A Penny for your Thoughts

So here I am, in Beaufort, S.C, staying for a few days with my family. This is the place in where time decides to take a cigarette and where the sun wakes us up every morning by beating down on our faces until it hurts. I love staying here as much as I can, because this is where I can walk in sandals through the streets covered in spanish moss and not worry about the things I left behind in Charlotte. Here I can eat food that does not involve a frozen TV dinner, and I can look at the people with my same eyes and speak to them in the language of my childhood.
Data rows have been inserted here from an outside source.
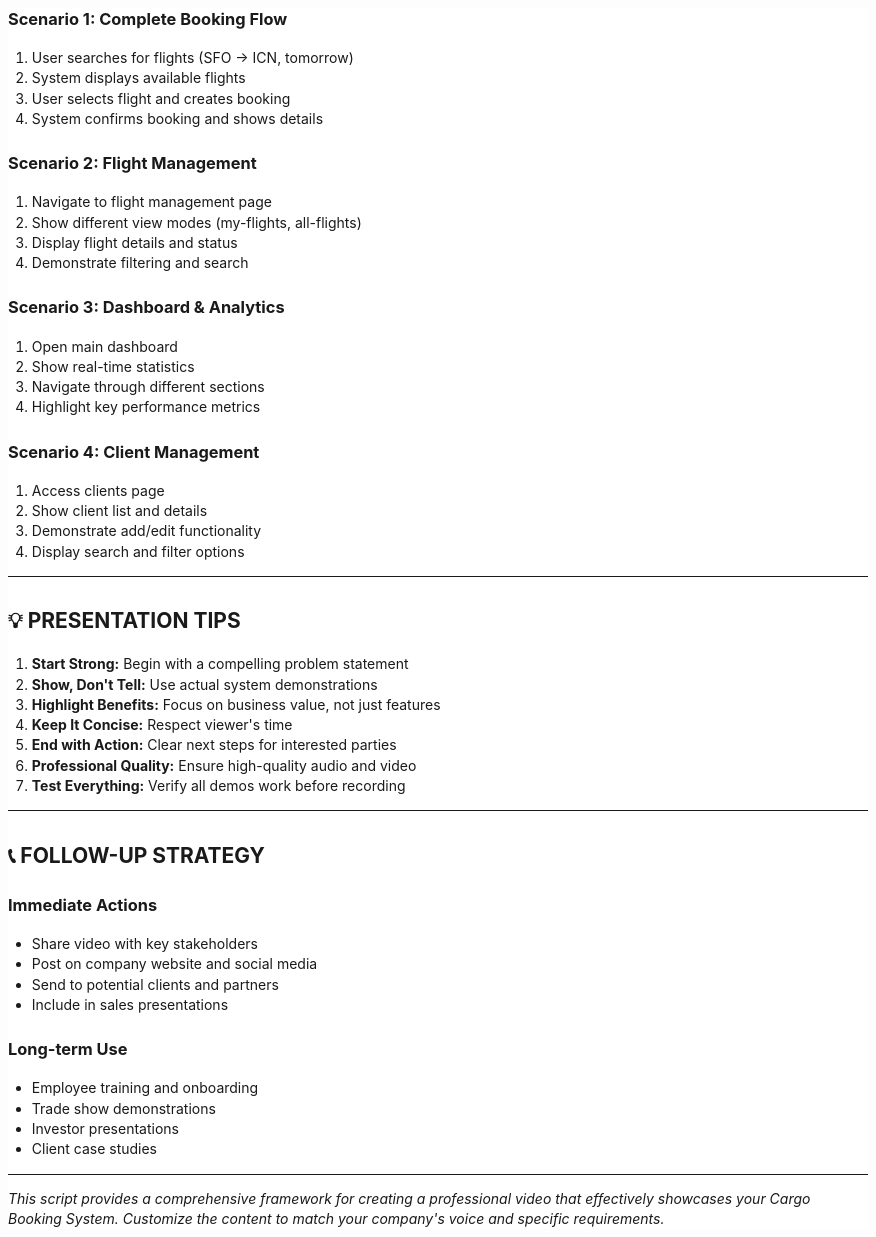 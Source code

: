### Scenario 1: Complete Booking Flow
1. User searches for flights (SFO → ICN, tomorrow)
2. System displays available flights
3. User selects flight and creates booking
4. System confirms booking and shows details

### Scenario 2: Flight Management
1. Navigate to flight management page
2. Show different view modes (my-flights, all-flights)
3. Display flight details and status
4. Demonstrate filtering and search

### Scenario 3: Dashboard & Analytics
1. Open main dashboard
2. Show real-time statistics
3. Navigate through different sections
4. Highlight key performance metrics

### Scenario 4: Client Management
1. Access clients page
2. Show client list and details
3. Demonstrate add/edit functionality
4. Display search and filter options

---

## 💡 PRESENTATION TIPS

1. **Start Strong:** Begin with a compelling problem statement
2. **Show, Don't Tell:** Use actual system demonstrations
3. **Highlight Benefits:** Focus on business value, not just features
4. **Keep It Concise:** Respect viewer's time
5. **End with Action:** Clear next steps for interested parties
6. **Professional Quality:** Ensure high-quality audio and video
7. **Test Everything:** Verify all demos work before recording

---

## 📞 FOLLOW-UP STRATEGY

### Immediate Actions
- Share video with key stakeholders
- Post on company website and social media
- Send to potential clients and partners
- Include in sales presentations

### Long-term Use
- Employee training and onboarding
- Trade show demonstrations
- Investor presentations
- Client case studies

---

*This script provides a comprehensive framework for creating a professional video that effectively showcases your Cargo Booking System. Customize the content to match your company's voice and specific requirements.*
This evening, at 6:30 PM the sun started setting on the bay and Dad suggested we all cram inside the red Volkswagen, just like we used to do when me and my sister where younger, to go walk through the pier. Mom complained at first because she never likes getting outside of the house in fear of running into her ninth grade students around town. My sister Diana seemed pretty excited to go though, and I did not mind a walk, so we made it a family trip. On the drive to the Bay, we had a typical "Drake Family Moment" which goes like this: Diana put on a CD, like she usually does on trips, and we all had to listen to her loud folk music of choice. Meanwhile, Dad was talking about the song and Mom was trying to speak over the music and over my Dad, while I, simultaneously, was trying to hear what Mom was saying and what Dad had to say. Yes, everything was in place.

Once we got to the Bay Area the sky was purple and violet, and its reflection on the waves created a mirror that forced the sky to continue endlessly under the water's surface. As I got off the car and faced the water, my Dad commented: "This is what we do very evening, Carolina" and I assumed that him and mom get off work and walk back and forth through the pier, and that maybe they talk about tides and currents, but there was more to it. "This place is beautiful Dad" I answer, and as I'm saying this, my Dad reaches for his pocket and grabs a bunch of pennies. He gives one to Mom, one to my sister and one to me.

"You are supposed to make a wish and throw it in the water" he tells me. And my Dad, who has always enjoyed creating rituals like this one, seemed pretty excited about the magic of wishing and the art of having hope. Every year, for example, he will throw his old Bible into the water, and get a new one that he will read for the next twelve months just to throw back into the water. I remember walking with him one morning to the pier in Olivos, my old neighborhood in Argentina, many years ago, and watching him drop his Bible into the river, as the few sleepy fishermen stared at us with their eyes numb from the morning sun. So this is what my sister and my Dad have been doing with their extra pennies every evening, here in Beaufort: they throw their wishes into the water and they head back home; a humble ritual to keep them hanging on as we wait for better times to arrive.

I thanked Dad for handing me a coin, and left the penny in my pocket as we all walked together to the end of the pier. The humidity in the air was dense and a few fireflies were starting to come out over the sand, Mom kept on describing the scenery to me in her story-teller mode, and I think Dad threw his penny when I was walking ahead of him; Diana must have made her wish as soon as she got off the car. But I waited too long, maybe because I was looking for the perfect spot to throw my penny, or maybe because my wishes do not belong to Beaufort anymore, and they should be made in Charlotte where I have plenty of lists of things to hope for. So the penny stayed with me all through the walk, first inside my pocket and, then, in between my fingers as we all drove back home.

But I really had no need to make a wish this evening. Despite all my longing and my usual melancholia which could be linked to exile, despite my trivial complaints, I was alright. The truth was that I could not have ever wished for anything better than finding myself stuck inside a red Volkswagen with the three other members of my family who share my eyes, heading back home after watching the sun fall into the water. I kept the penny then, and this one is for my thoughts.